(See previous posts on Calvin’s liturgies)
As our pastoral staff puts together our worship services, we seek to use creeds, hymns, prayers, readings, etc., that reinforce the message of the sermon. We typically use the Apostles Creed, the Nicene Creed, a biblical confession of sin, or questions from the Westminster Shorter Catechism. Thankfully, there are many fine creeds and catechisms from which to draw. Earlier this year, in our evening worship we used parts of the Heidelberg Catechism (1561), a creedal statement familiar to German and Dutch-speaking Reformed Christians.
It also occurred to us that Calvin might have a catechism that could be used similarly. Since early April in our evening services, we have been employing Calvin’s 1545 Catechism in our worship. Sure, some of the words may be new, but it is confirming to see yet another re-statement of the one faith held by the saints. This past Sunday evening, we used this part of Calvin’s catechism on the meaning of faith:
Pastor : Do we conceive faith of ourselves, or do we receive it from God?
People : Scripture teaches that it is the special gift of God, and this experience confirms.
Pastor : What experience do you mean?
People : Our mind is too rude to be able to comprehend the spiritual wisdom of God which is revealed to us by faith, and our hearts are too prone; either to diffidence or to a perverse confidence in ourselves or creatures, to rest in God of their own accord. But the Holy Spirit by his illumination makes us capable of understanding those things which would otherwise far exceed our capacity, and forms us to a firm persuasion, by sealing the promises of salvation on our hearts.
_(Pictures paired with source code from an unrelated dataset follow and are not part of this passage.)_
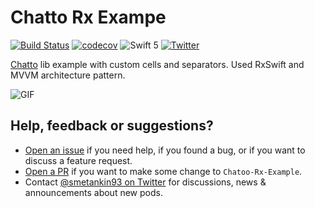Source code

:# Chatto Rx Exampe

[![Build Status](https://api.travis-ci.org/Smitters/Chatoo-Rx-Example.svg?branch=master)](https://travis-ci.org/Smitters/Chatoo-Rx-Example)
[![codecov](https://codecov.io/gh/Smitters/Chatoo-Rx-Example/branch/master/graph/badge.svg)](https://codecov.io/gh/Smitters/Chatoo-Rx-Example)
![Swift 5](https://img.shields.io/badge/Swift-5-orange.svg)
[![Twitter](https://img.shields.io/badge/contact-@smetankin93-blue.svg?style=flat)](https://twitter.com/smetankin93)

[Chatto](https://github.com/badoo/Chatto) lib example with custom cells and separators. 
Used RxSwift and MVVM architecture pattern.

![GIF](https://github.com/Smitters/Chatoo-Rx-Example/blob/master/sample.gif)

## Help, feedback or suggestions?

- [Open an issue](https://github.com/Smitters/Chatoo-Rx-Example/issues/new) if you need help, if you found a bug, or if you want to discuss a feature request.
- [Open a PR](https://github.com/Smitters/Chatoo-Rx-Example/pull/new/master) if you want to make some change to `Chatoo-Rx-Example`.
- Contact [@smetankin93 on Twitter](https://twitter.com/smetankin93) for discussions, news & announcements about new pods.
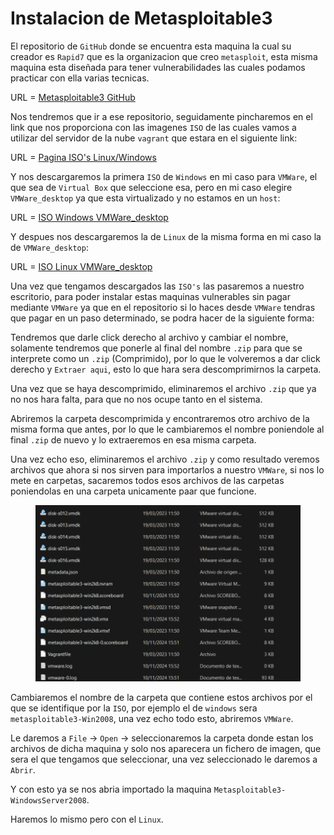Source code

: # Instalacion de Metasploitable3

El repositorio de `GitHub` donde se encuentra esta maquina la cual su creador es `Rapid7` que es la organizacion que creo `metasploit`, esta misma maquina esta diseñada para tener vulnerabilidades las cuales podamos practicar con ella varias tecnicas.

URL = [Metasploitable3 GitHub](https://github.com/rapid7/metasploitable3)

Nos tendremos que ir a ese repositorio, seguidamente pincharemos en el link que nos proporciona con las imagenes `ISO` de las cuales vamos a utilizar del servidor de la nube `vagrant` que estara en el siguiente link:

URL = [Pagina ISO's Linux/Windows](https://portal.cloud.hashicorp.com/vagrant/discover/rapid7)

Y nos descargaremos la primera `ISO` de `Windows` en mi caso para `VMWare`, el que sea de `Virtual Box` que seleccione esa, pero en mi caso elegire `VMWare_desktop` ya que esta virtualizado y no estamos en un `host`:

URL = [ISO Windows VMWare\_desktop](https://portal.cloud.hashicorp.com/vagrant/discover/rapid7/metasploitable3-win2k8)

Y despues nos descargaremos la de `Linux` de la misma forma en mi caso la de `VMWare_desktop`:

URL = [ISO Linux VMWare\_desktop](https://portal.cloud.hashicorp.com/vagrant/discover/rapid7/metasploitable3-ub1404)

Una vez que tengamos descargados las `ISO's` las pasaremos a nuestro escritorio, para poder instalar estas maquinas vulnerables sin pagar mediante `VMWare` ya que en el repositorio si lo haces desde `VMWare` tendras que pagar en un paso determinado, se podra hacer de la siguiente forma:

Tendremos que darle click derecho al archivo y cambiar el nombre, solamente tendremos que ponerle al final del nombre `.zip` para que se interprete como un `.zip` (Comprimido), por lo que le volveremos a dar click derecho y `Extraer aqui`, esto lo que hara sera descomprimirnos la carpeta.

Una vez que se haya descomprimido, eliminaremos el archivo `.zip` que ya no nos hara falta, para que no nos ocupe tanto en el sistema.

Abriremos la carpeta descomprimida y encontraremos otro archivo de la misma forma que antes, por lo que le cambiaremos el nombre poniendole al final `.zip` de nuevo y lo extraeremos en esa misma carpeta.

Una vez echo eso, eliminaremos el archivo `.zip` y como resultado veremos archivos que ahora si nos sirven para importarlos a nuestro `VMWare`, si nos lo mete en carpetas, sacaremos todos esos archivos de las carpetas poniendolas en una carpeta unicamente paar que funcione.

<figure><img src="../../../.gitbook/assets/image (26).png" alt=""><figcaption></figcaption></figure>

Cambiaremos el nombre de la carpeta que contiene estos archivos por el que se identifique por la `ISO`, por ejemplo el de `windows` sera `metasploitable3-Win2008`, una vez echo todo esto, abriremos `VMWare`.

Le daremos a `File` -> `Open` -> seleccionaremos la carpeta donde estan los archivos de dicha maquina y solo nos aparecera un fichero de imagen, que sera el que tengamos que seleccionar, una vez seleccionado le daremos a `Abrir`.

Y con esto ya se nos abria importado la maquina `Metasploitable3-WindowsServer2008`.

Haremos lo mismo pero con el `Linux`.
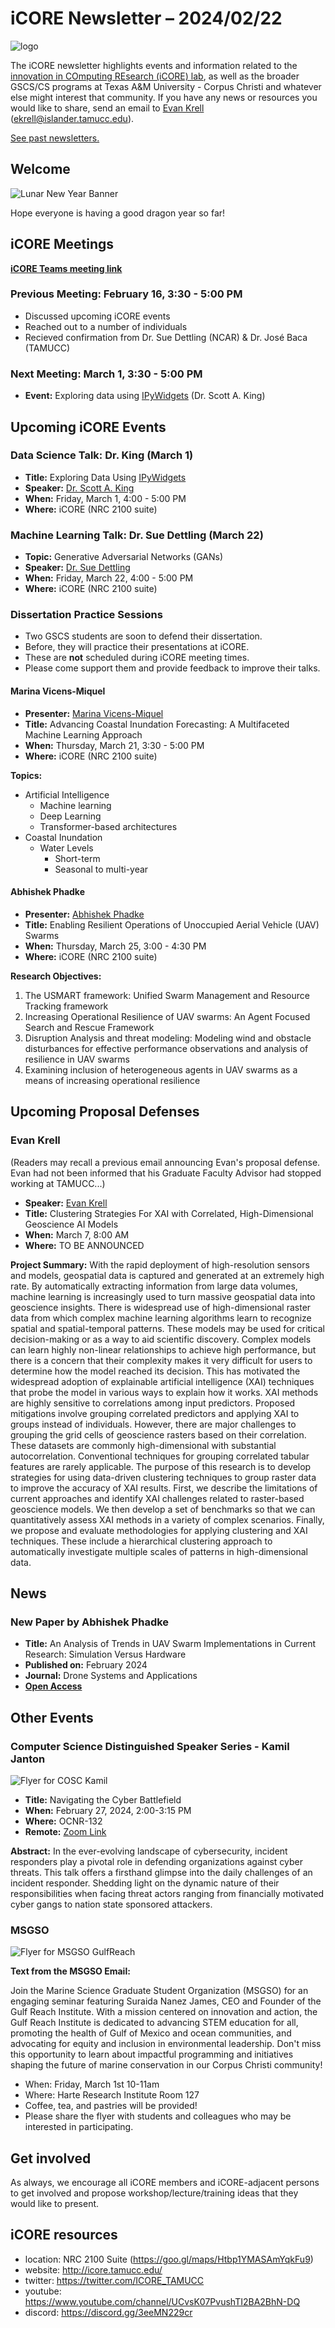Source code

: # iCORE Newsletter – 2024/02/22

![logo](../img/logo_plain_sm.jpg)

The iCORE newsletter highlights events and information related to the [innovation in COmputing REsearch (iCORE) lab](https://icore.tamucc.edu/),
as well as the broader GSCS/CS programs at Texas A&M University - Corpus Christi and whatever else might interest that community.
If you have any news or resources you would like to share, send an email to [Evan Krell](https://scholar.google.com/citations?user=jLuwYGAAAAAJ&hl=en) (ekrell@islander.tamucc.edu).

[See past newsletters.](https://github.com/ekrell/icore_website/tree/main/news)

## Welcome

![Lunar New Year Banner](../img/LNY2024.jpg)

Hope everyone is having a good dragon year so far!


## iCORE Meetings

**[iCORE Teams meeting link](https://teams.microsoft.com/l/meetup-join/19%3Ameeting_NzFjYmU3NWQtYWM4OS00ZGE3LTk1NWEtZjU4NDMzODE5ZWZi%40thread.v2/0?context=%7B%22Tid%22%3A%2234cbfaf1-67a6-4781-a9ca-514eb2550b66%22%2C%22Oid%22%3A%22994c008b-0707-4f3c-8ac0-73b65e733430%22%2C%22MessageId%22%3A%220%22%7D)**

### Previous Meeting: February 16, 3:30 - 5:00 PM

- Discussed upcoming iCORE events
- Reached out to a number of individuals
- Recieved confirmation from Dr. Sue Dettling (NCAR) & Dr. José Baca (TAMUCC)

### Next Meeting: March 1, 3:30 - 5:00 PM

- **Event:** Exploring data using [IPyWidgets](https://ipywidgets.readthedocs.io/en/stable/) (Dr. Scott A. King)


## Upcoming iCORE Events

### Data Science Talk: Dr. King (March 1)

- **Title:** Exploring Data Using [IPyWidgets](https://ipywidgets.readthedocs.io/en/stable/)
- **Speaker:** [Dr. Scott A. King](http://faculty.tamucc.edu/sking/)
- **When:** Friday, March 1, 4:00 - 5:00 PM
- **Where:** iCORE (NRC 2100 suite)

### Machine Learning Talk: Dr. Sue Dettling (March 22)

- **Topic:** Generative Adversarial Networks (GANs)
- **Speaker:** [Dr. Sue Dettling](https://staff.ucar.edu/users/dettling)
- **When:** Friday, March 22, 4:00 - 5:00 PM
- **Where:** iCORE (NRC 2100 suite)

### Dissertation Practice Sessions

- Two GSCS students are soon to defend their dissertation.
- Before, they will practice their presentations at iCORE.
- These are **not** scheduled during iCORE meeting times.
- Please come support them and provide feedback to improve their talks. 

#### Marina Vicens-Miquel

- **Presenter:** [Marina Vicens-Miquel](https://marinavicensmiquel.github.io/)
- **Title:** Advancing Coastal Inundation Forecasting: A Multifaceted Machine Learning Approach
- **When:** Thursday, March 21, 3:30 - 5:00 PM
- **Where:** iCORE (NRC 2100 suite)

**Topics:**
- Artificial Intelligence
  - Machine learning
  - Deep Learning
  - Transformer-based architectures
- Coastal Inundation
  - Water Levels
    - Short-term
    - Seasonal to multi-year

#### Abhishek Phadke

- **Presenter:** [Abhishek Phadke](https://sites.google.com/view/abhishek-phadke)
- **Title:** Enabling Resilient Operations of Unoccupied Aerial Vehicle (UAV) Swarms
- **When:** Thursday, March 25, 3:00 - 4:30 PM
- **Where:** iCORE (NRC 2100 suite)

**Research Objectives:**
1. The USMART framework: Unified Swarm Management and Resource Tracking framework
2. Increasing Operational Resilience of UAV swarms: An Agent Focused Search and Rescue Framework
3. Disruption Analysis and threat modeling: Modeling wind and obstacle disturbances for effective performance observations and analysis of resilience in UAV swarms
4. Examining inclusion of heterogeneous agents in UAV swarms as a means of increasing operational resilience


## Upcoming Proposal Defenses

### Evan Krell

(Readers may recall a previous email announcing Evan's proposal defense. Evan had not been informed that his Graduate Faculty Advisor had stopped working at TAMUCC...)

- **Speaker:** [Evan Krell]()
- **Title:** Clustering Strategies For XAI with Correlated, High-Dimensional Geoscience AI Models
- **When:** March 7, 8:00 AM
- **Where:** TO BE ANNOUNCED

**Project Summary:** With the rapid deployment of high-resolution sensors and models, geospatial data is captured and generated at an extremely high rate. By automatically extracting information from large data volumes, machine learning is increasingly used to turn massive geospatial data into geoscience insights. There is widespread use of high-dimensional raster data from which complex machine learning algorithms learn to recognize spatial and spatial-temporal patterns. These models may be used for critical decision-making or as a way to aid scientific discovery. Complex models can learn highly non-linear relationships to achieve high performance, but there is a concern that their complexity makes it very difficult for users to determine how the model reached its decision. This has motivated the widespread adoption of explainable artificial intelligence (XAI) techniques that probe the model in various ways to explain how it works. XAI methods are highly sensitive to correlations among input predictors. Proposed mitigations involve grouping correlated predictors and applying XAI to groups instead of individuals. However, there are major challenges to grouping the grid cells of geoscience rasters based on their correlation. These datasets are commonly high-dimensional with substantial autocorrelation. Conventional techniques for grouping correlated tabular features are rarely applicable. The purpose of this research is to develop strategies for using data-driven clustering techniques to group raster data to improve the accuracy of XAI results. First, we describe the limitations of current approaches and identify XAI challenges related to raster-based geoscience models. We then develop a set of benchmarks so that we can quantitatively assess XAI methods in a variety of complex scenarios. Finally, we propose and evaluate methodologies for applying clustering and XAI techniques. These include a hierarchical clustering approach to automatically investigate multiple scales of patterns in high-dimensional data.

## News

### New Paper by Abhishek Phadke

- **Title:** An Analysis of Trends in UAV Swarm Implementations in Current Research: Simulation Versus Hardware
- **Published on:** February 2024
- **Journal:** Drone Systems and Applications
- **[Open Access](https://cdnsciencepub.com/doi/abs/10.1139/dsa-2023-0099)**

## Other Events

### Computer Science Distinguished Speaker Series - Kamil Janton

![Flyer for COSC Kamil](../img/kamil_cybersec.jpg)

- **Title:** Navigating the Cyber Battlefield
- **When:** February 27, 2024,  2:00-3:15 PM
- **Where:** OCNR-132
- **Remote:** [Zoom Link](https://tamucc.zoom.us/j/99973757598?pwd=SHh3VlF6WHZOa1BWVTBGSit6NW9Gdz09
)

**Abstract:** In the ever-evolving landscape of cybersecurity, incident responders play a pivotal role in defending organizations against cyber threats. This talk offers a firsthand glimpse into the daily challenges of an incident responder. Shedding light on the dynamic nature of their responsibilities when facing threat actors ranging from financially motivated cyber gangs to nation state sponsored attackers.

### MSGSO 

![Flyer for MSGSO GulfReach](../img/msgso_gulfreach.jpg)

**Text from the MSGSO Email:**

Join the Marine Science Graduate Student Organization (MSGSO) for an engaging seminar featuring Suraida Nanez James, CEO and Founder of the Gulf Reach Institute. With a mission centered on innovation and action, the Gulf Reach Institute is dedicated to advancing STEM education for all, promoting the health of Gulf of Mexico and ocean communities, and advocating for equity and inclusion in environmental leadership. Don't miss this opportunity to learn about impactful programming and initiatives shaping the future of marine conservation in our Corpus Christi community!

- When: Friday, March 1st 10-11am
- Where: Harte Research Institute Room 127
- Coffee, tea, and pastries will be provided!
- Please share the flyer with students and colleagues who may be interested in participating. 

## Get involved

As always, we encourage all iCORE members and iCORE-adjacent persons to get involved and propose workshop/lecture/training ideas that they would like to present.

## iCORE resources

- location: NRC 2100 Suite (https://goo.gl/maps/Htbp1YMASAmYqkFu9)
- website: http://icore.tamucc.edu/
- twitter: https://twitter.com/ICORE_TAMUCC
- youtube: https://www.youtube.com/channel/UCvsK07PvushTI2BA2BhN-DQ
- discord: https://discord.gg/3eeMN229cr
Pastor : What good accrues to us from this faith, when we have once obtained it?
People : It justifies us before God, and this justification makes us the heirs of everlasting life.
On Easter night, we used other sections on the resurrection and refer our readers to see or use what we are, if ever helpful, from our bulletins posted here.
Calvin’s Catechism was designed to be used with young children—complete with leading questions—and it is a thorough summary of our faith. We hope you enjoy.